But I have finally been inspired to write due to the horrifying fact that in the precise town I live in there one, count ‘ em, ONE BOOKSTORE.
THIS IS HORRIFYING! I live on the East Coast, outside a medium-sized city and there is ONE BOOKSTORE in almost a 30 mile radius. What is wrong with the world?
The thing is that deep down I have known this for some time, I just refused to acknowledge it. This is a temporary living situation for me, I’m moving pretty soon, but I’ve been here for a year and have been trying to ignore the cracks in the facade, but this just put me over the edge.
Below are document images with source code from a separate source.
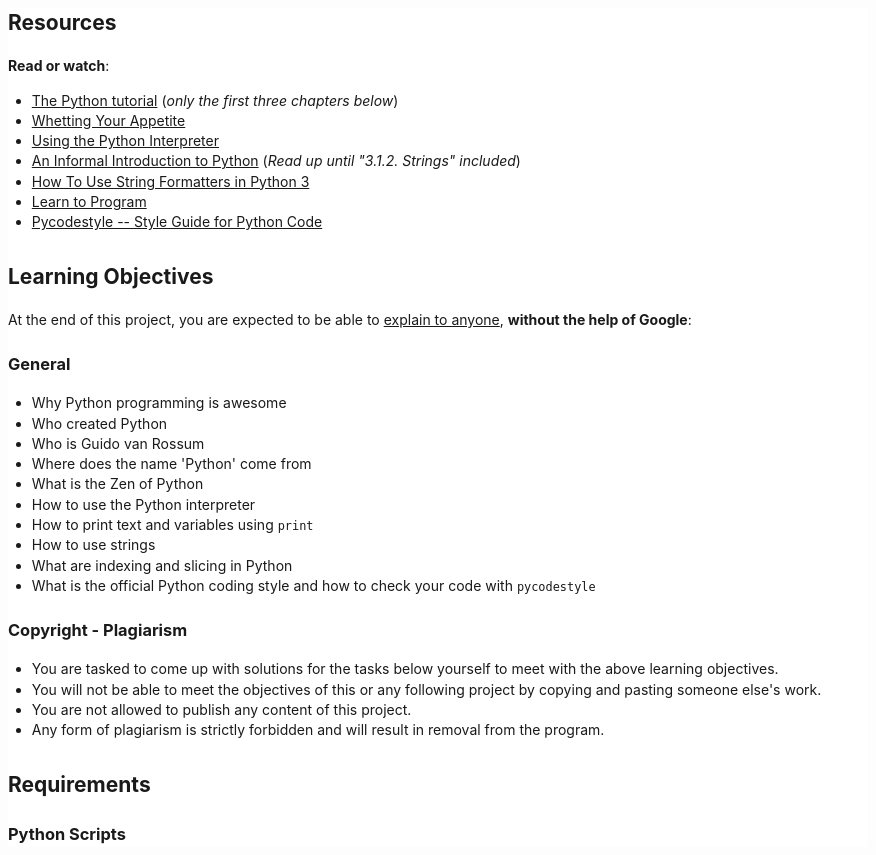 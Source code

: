 Resources
---------

**Read or watch**:

-   [The Python tutorial](https://alx-intranet.hbtn.io/rltoken/JsFCs_NBzMAR7-XPAZ9BoA "The Python tutorial") (*only the first three chapters below*)
-   [Whetting Your Appetite](https://alx-intranet.hbtn.io/rltoken/kifRlLG2iMX5AZiW8lrCMg "Whetting Your Appetite")
-   [Using the Python Interpreter](https://alx-intranet.hbtn.io/rltoken/RVpfAuagCo9SdfYeoHd6jg "Using the Python Interpreter")
-   [An Informal Introduction to Python](https://alx-intranet.hbtn.io/rltoken/bVps0ZPWq7qVZ7vc-eJGTw "An Informal Introduction to Python") (*Read up until "3.1.2. Strings" included*)
-   [How To Use String Formatters in Python 3](https://alx-intranet.hbtn.io/rltoken/Ju0J8BxkuPX5yKZctyKfsQ "How To Use String Formatters in Python 3")
-   [Learn to Program](https://alx-intranet.hbtn.io/rltoken/szBsJ-Qyig_RrImN7RGlOg "Learn to Program")
-   [Pycodestyle -- Style Guide for Python Code](https://alx-intranet.hbtn.io/rltoken/tgYt-0zVy1T4sDlE9ohxnA "Pycodestyle -- Style Guide for Python Code")

Learning Objectives
-------------------

At the end of this project, you are expected to be able to [explain to anyone](https://alx-intranet.hbtn.io/rltoken/TYWTMEj3W1HhTHqMKu8kWA "explain to anyone"), **without the help of Google**:

### General

-   Why Python programming is awesome
-   Who created Python
-   Who is Guido van Rossum
-   Where does the name 'Python' come from
-   What is the Zen of Python
-   How to use the Python interpreter
-   How to print text and variables using `print`
-   How to use strings
-   What are indexing and slicing in Python
-   What is the official Python coding style and how to check your code with `pycodestyle`

### Copyright - Plagiarism

-   You are tasked to come up with solutions for the tasks below yourself to meet with the above learning objectives.
-   You will not be able to meet the objectives of this or any following project by copying and pasting someone else's work.
-   You are not allowed to publish any content of this project.
-   Any form of plagiarism is strictly forbidden and will result in removal from the program.

Requirements
------------

### Python Scripts
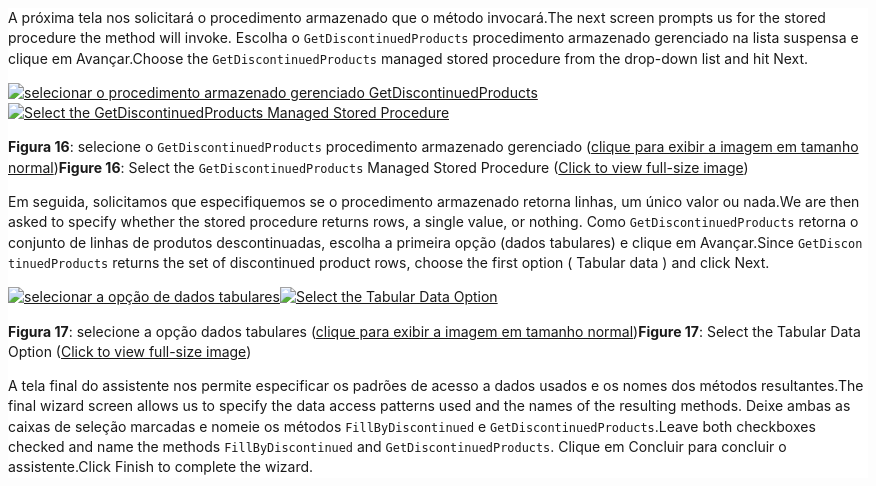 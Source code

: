 <span data-ttu-id="42b6f-322">A próxima tela nos solicitará o procedimento armazenado que o método invocará.</span><span class="sxs-lookup"><span data-stu-id="42b6f-322">The next screen prompts us for the stored procedure the method will invoke.</span></span> <span data-ttu-id="42b6f-323">Escolha o `GetDiscontinuedProducts` procedimento armazenado gerenciado na lista suspensa e clique em Avançar.</span><span class="sxs-lookup"><span data-stu-id="42b6f-323">Choose the `GetDiscontinuedProducts` managed stored procedure from the drop-down list and hit Next.</span></span>

<span data-ttu-id="42b6f-324">[![selecionar o procedimento armazenado gerenciado GetDiscontinuedProducts](creating-stored-procedures-and-user-defined-functions-with-managed-code-vb/_static/image33.png)](creating-stored-procedures-and-user-defined-functions-with-managed-code-vb/_static/image32.png)</span><span class="sxs-lookup"><span data-stu-id="42b6f-324">[![Select the GetDiscontinuedProducts Managed Stored Procedure](creating-stored-procedures-and-user-defined-functions-with-managed-code-vb/_static/image33.png)](creating-stored-procedures-and-user-defined-functions-with-managed-code-vb/_static/image32.png)</span></span>

<span data-ttu-id="42b6f-325">**Figura 16**: selecione o `GetDiscontinuedProducts` procedimento armazenado gerenciado ([clique para exibir a imagem em tamanho normal](creating-stored-procedures-and-user-defined-functions-with-managed-code-vb/_static/image34.png))</span><span class="sxs-lookup"><span data-stu-id="42b6f-325">**Figure 16**: Select the `GetDiscontinuedProducts` Managed Stored Procedure ([Click to view full-size image](creating-stored-procedures-and-user-defined-functions-with-managed-code-vb/_static/image34.png))</span></span>

<span data-ttu-id="42b6f-326">Em seguida, solicitamos que especifiquemos se o procedimento armazenado retorna linhas, um único valor ou nada.</span><span class="sxs-lookup"><span data-stu-id="42b6f-326">We are then asked to specify whether the stored procedure returns rows, a single value, or nothing.</span></span> <span data-ttu-id="42b6f-327">Como `GetDiscontinuedProducts` retorna o conjunto de linhas de produtos descontinuadas, escolha a primeira opção (dados tabulares) e clique em Avançar.</span><span class="sxs-lookup"><span data-stu-id="42b6f-327">Since `GetDiscontinuedProducts` returns the set of discontinued product rows, choose the first option ( Tabular data ) and click Next.</span></span>

<span data-ttu-id="42b6f-328">[![selecionar a opção de dados tabulares](creating-stored-procedures-and-user-defined-functions-with-managed-code-vb/_static/image36.png)](creating-stored-procedures-and-user-defined-functions-with-managed-code-vb/_static/image35.png)</span><span class="sxs-lookup"><span data-stu-id="42b6f-328">[![Select the Tabular Data Option](creating-stored-procedures-and-user-defined-functions-with-managed-code-vb/_static/image36.png)](creating-stored-procedures-and-user-defined-functions-with-managed-code-vb/_static/image35.png)</span></span>

<span data-ttu-id="42b6f-329">**Figura 17**: selecione a opção dados tabulares ([clique para exibir a imagem em tamanho normal](creating-stored-procedures-and-user-defined-functions-with-managed-code-vb/_static/image37.png))</span><span class="sxs-lookup"><span data-stu-id="42b6f-329">**Figure 17**: Select the Tabular Data Option ([Click to view full-size image](creating-stored-procedures-and-user-defined-functions-with-managed-code-vb/_static/image37.png))</span></span>

<span data-ttu-id="42b6f-330">A tela final do assistente nos permite especificar os padrões de acesso a dados usados e os nomes dos métodos resultantes.</span><span class="sxs-lookup"><span data-stu-id="42b6f-330">The final wizard screen allows us to specify the data access patterns used and the names of the resulting methods.</span></span> <span data-ttu-id="42b6f-331">Deixe ambas as caixas de seleção marcadas e nomeie os métodos `FillByDiscontinued` e `GetDiscontinuedProducts`.</span><span class="sxs-lookup"><span data-stu-id="42b6f-331">Leave both checkboxes checked and name the methods `FillByDiscontinued` and `GetDiscontinuedProducts`.</span></span> <span data-ttu-id="42b6f-332">Clique em Concluir para concluir o assistente.</span><span class="sxs-lookup"><span data-stu-id="42b6f-332">Click Finish to complete the wizard.</span></span>
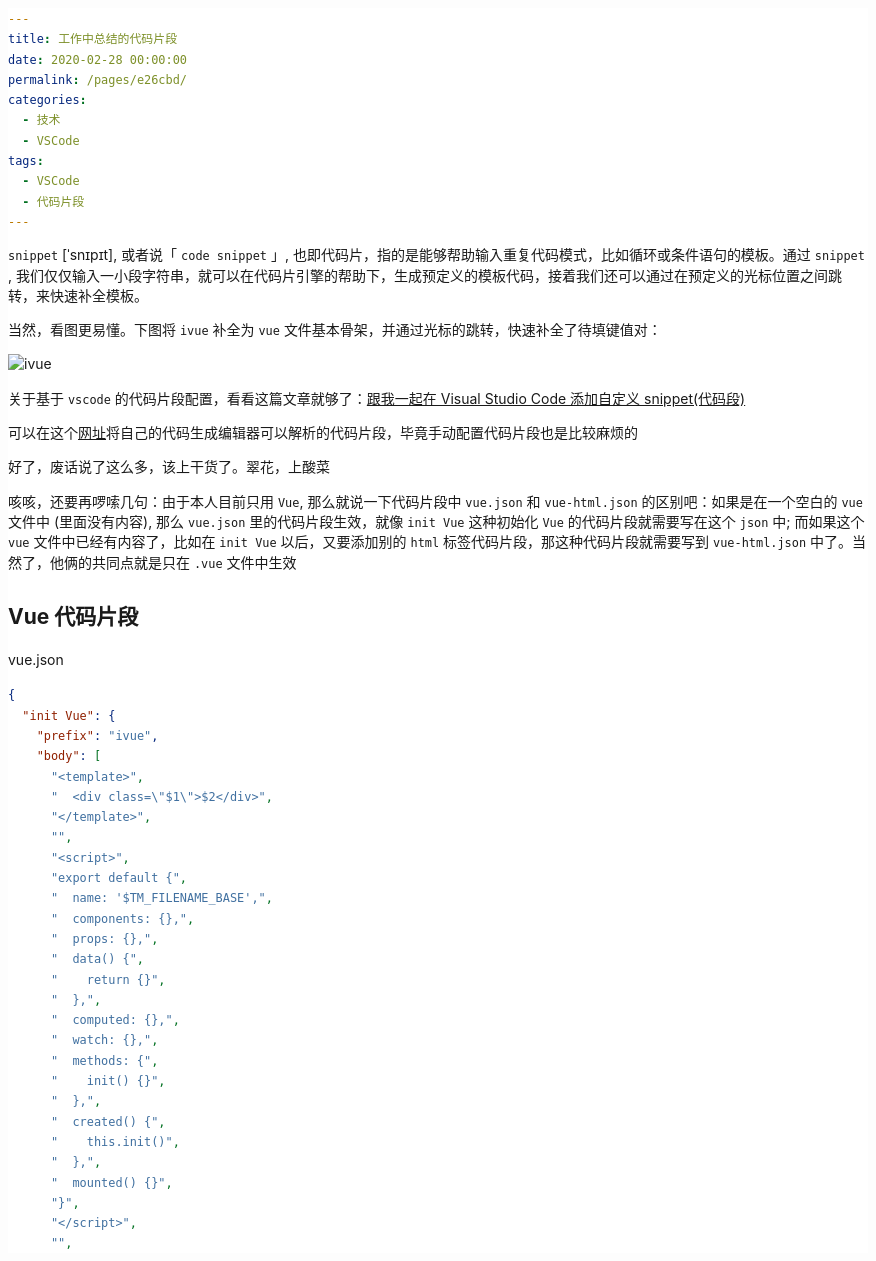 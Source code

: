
 ```yaml
---
title: 工作中总结的代码片段
date: 2020-02-28 00:00:00
permalink: /pages/e26cbd/
categories:
  - 技术
  - VSCode
tags:
  - VSCode
  - 代码片段
---
```


`snippet` [ˈsnɪpɪt], 或者说「 `code snippet` 」, 也即代码片，指的是能够帮助输入重复代码模式，比如循环或条件语句的模板。通过 `snippet` , 我们仅仅输入一小段字符串，就可以在代码片引擎的帮助下，生成预定义的模板代码，接着我们还可以通过在预定义的光标位置之间跳转，来快速补全模板。



当然，看图更易懂。下图将 `ivue` 补全为 `vue` 文件基本骨架，并通过光标的跳转，快速补全了待填键值对：

![ivue](/img/vscode/022.gif)

关于基于 `vscode` 的代码片段配置，看看这篇文章就够了：[跟我一起在 Visual Studio Code 添加自定义 snippet(代码段)](https://blog.csdn.net/maokelong95/article/details/54379046)

可以在这个[网址](https://snippet-generator.app/)将自己的代码生成编辑器可以解析的代码片段，毕竟手动配置代码片段也是比较麻烦的

好了，废话说了这么多，该上干货了。翠花，上酸菜

咳咳，还要再啰嗦几句：由于本人目前只用 `Vue`, 那么就说一下代码片段中 `vue.json` 和 `vue-html.json` 的区别吧：如果是在一个空白的 `vue` 文件中 (里面没有内容), 那么 `vue.json` 里的代码片段生效，就像 `init Vue` 这种初始化 `Vue` 的代码片段就需要写在这个 `json` 中; 而如果这个 `vue` 文件中已经有内容了，比如在 `init Vue` 以后，又要添加别的 `html` 标签代码片段，那这种代码片段就需要写到 `vue-html.json` 中了。当然了，他俩的共同点就是只在 `.vue` 文件中生效

## Vue 代码片段

vue.json

```json
{
  "init Vue": {
    "prefix": "ivue",
    "body": [
      "<template>",
      "  <div class=\"$1\">$2</div>",
      "</template>",
      "",
      "<script>",
      "export default {",
      "  name: '$TM_FILENAME_BASE',",
      "  components: {},",
      "  props: {},",
      "  data() {",
      "    return {}",
      "  },",
      "  computed: {},",
      "  watch: {},",
      "  methods: {",
      "    init() {}",
      "  },",
      "  created() {",
      "    this.init()",
      "  },",
      "  mounted() {}",
      "}",
      "</script>",
      "",
```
And what made me realize this was that I was at the bookstore (I repeat, the ONE BOOKSTORE, so that really slims down the possibilities) and they didn’t have the book I was looking for. Normally, I would hop in my car and drive 5-10 minutes to the other store. Or, even better, if I was where I used to live, I would walk 10 minutes and, BLAMO, other bookstore! But the fact that the only option was ordering it really made me sad.
It’s not just that there is one bookstore in my town. Oh child, no. There is one shared bookstore for all the towns that border my town as well. I want to say 7 reasonably sized towns that all surround a pretty large city. That is more wrong then glitter on a woman over 40.
But let’s examine something: why the hell AM I so sad about this?
First of all, I love to read. And I go through these phases where I just can’t stop reading, which is actually kinda great because I go through many non-reading dry spells. So excuse me for having a lady boner for literature and just wanting books at my fingertips!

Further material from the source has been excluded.